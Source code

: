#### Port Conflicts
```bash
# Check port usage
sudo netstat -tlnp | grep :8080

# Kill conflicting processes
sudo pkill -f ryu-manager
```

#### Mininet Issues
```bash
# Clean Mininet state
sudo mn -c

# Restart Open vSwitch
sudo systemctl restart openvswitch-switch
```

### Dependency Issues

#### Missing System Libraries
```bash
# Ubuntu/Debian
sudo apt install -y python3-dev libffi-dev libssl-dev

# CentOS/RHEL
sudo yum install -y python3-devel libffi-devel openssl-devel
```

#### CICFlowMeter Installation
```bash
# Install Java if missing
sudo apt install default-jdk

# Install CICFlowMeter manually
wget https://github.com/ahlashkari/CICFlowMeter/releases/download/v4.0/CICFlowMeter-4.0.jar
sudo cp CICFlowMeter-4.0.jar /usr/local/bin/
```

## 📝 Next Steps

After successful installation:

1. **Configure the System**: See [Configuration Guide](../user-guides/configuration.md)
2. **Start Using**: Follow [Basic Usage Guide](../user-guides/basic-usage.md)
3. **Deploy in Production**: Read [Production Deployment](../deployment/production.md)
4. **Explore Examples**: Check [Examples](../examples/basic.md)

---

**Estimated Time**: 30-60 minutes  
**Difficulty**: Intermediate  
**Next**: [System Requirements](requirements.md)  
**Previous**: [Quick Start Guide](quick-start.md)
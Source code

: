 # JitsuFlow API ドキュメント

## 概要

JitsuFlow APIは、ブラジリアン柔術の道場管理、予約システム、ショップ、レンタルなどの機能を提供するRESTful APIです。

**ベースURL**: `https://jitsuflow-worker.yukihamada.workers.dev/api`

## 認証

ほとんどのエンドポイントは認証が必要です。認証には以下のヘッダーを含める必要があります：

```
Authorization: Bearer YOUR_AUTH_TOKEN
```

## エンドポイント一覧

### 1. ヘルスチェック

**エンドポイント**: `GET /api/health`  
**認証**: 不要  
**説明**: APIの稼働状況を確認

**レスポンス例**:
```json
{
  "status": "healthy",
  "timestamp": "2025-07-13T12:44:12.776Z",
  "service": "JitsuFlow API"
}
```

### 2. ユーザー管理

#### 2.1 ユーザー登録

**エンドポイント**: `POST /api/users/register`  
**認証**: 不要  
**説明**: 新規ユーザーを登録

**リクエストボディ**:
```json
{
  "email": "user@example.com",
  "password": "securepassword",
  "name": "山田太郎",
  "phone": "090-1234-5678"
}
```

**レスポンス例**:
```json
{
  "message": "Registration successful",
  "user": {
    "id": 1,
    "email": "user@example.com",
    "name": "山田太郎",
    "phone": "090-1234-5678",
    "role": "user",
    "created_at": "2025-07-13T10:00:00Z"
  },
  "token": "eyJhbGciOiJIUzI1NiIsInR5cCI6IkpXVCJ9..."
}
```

━━━━━━

Copy each line of the data above without altering a single character.

▸ ANSWER SPACE
Source code

:#### Port Conflicts
```bash
# Check port usage
sudo netstat -tlnp | grep :8080

# Kill conflicting processes
sudo pkill -f ryu-manager
```

#### Mininet Issues
```bash
# Clean Mininet state
sudo mn -c

# Restart Open vSwitch
sudo systemctl restart openvswitch-switch
```

### Dependency Issues

#### Missing System Libraries
```bash
# Ubuntu/Debian
sudo apt install -y python3-dev libffi-dev libssl-dev

# CentOS/RHEL
sudo yum install -y python3-devel libffi-devel openssl-devel
```

#### CICFlowMeter Installation
```bash
# Install Java if missing
sudo apt install default-jdk

# Install CICFlowMeter manually
wget https://github.com/ahlashkari/CICFlowMeter/releases/download/v4.0/CICFlowMeter-4.0.jar
sudo cp CICFlowMeter-4.0.jar /usr/local/bin/
```

## 📝 Next Steps

After successful installation:

1. **Configure the System**: See [Configuration Guide](../user-guides/configuration.md)
2. **Start Using**: Follow [Basic Usage Guide](../user-guides/basic-usage.md)
3. **Deploy in Production**: Read [Production Deployment](../deployment/production.md)
4. **Explore Examples**: Check [Examples](../examples/basic.md)

---

**Estimated Time**: 30-60 minutes  
**Difficulty**: Intermediate  
**Next**: [System Requirements](requirements.md)  
**Previous**: [Quick Start Guide](quick-start.md)
Source code

: # JitsuFlow API ドキュメント

## 概要

JitsuFlow APIは、ブラジリアン柔術の道場管理、予約システム、ショップ、レンタルなどの機能を提供するRESTful APIです。

**ベースURL**: `https://jitsuflow-worker.yukihamada.workers.dev/api`

## 認証

ほとんどのエンドポイントは認証が必要です。認証には以下のヘッダーを含める必要があります：

```
Authorization: Bearer YOUR_AUTH_TOKEN
```

## エンドポイント一覧

### 1. ヘルスチェック

**エンドポイント**: `GET /api/health`  
**認証**: 不要  
**説明**: APIの稼働状況を確認

**レスポンス例**:
```json
{
  "status": "healthy",
  "timestamp": "2025-07-13T12:44:12.776Z",
  "service": "JitsuFlow API"
}
```

### 2. ユーザー管理

#### 2.1 ユーザー登録

**エンドポイント**: `POST /api/users/register`  
**認証**: 不要  
**説明**: 新規ユーザーを登録

**リクエストボディ**:
```json
{
  "email": "user@example.com",
  "password": "securepassword",
  "name": "山田太郎",
  "phone": "090-1234-5678"
}
```

**レスポンス例**:
```json
{
  "message": "Registration successful",
  "user": {
    "id": 1,
    "email": "user@example.com",
    "name": "山田太郎",
    "phone": "090-1234-5678",
    "role": "user",
    "created_at": "2025-07-13T10:00:00Z"
  },
  "token": "eyJhbGciOiJIUzI1NiIsInR5cCI6IkpXVCJ9..."
}
```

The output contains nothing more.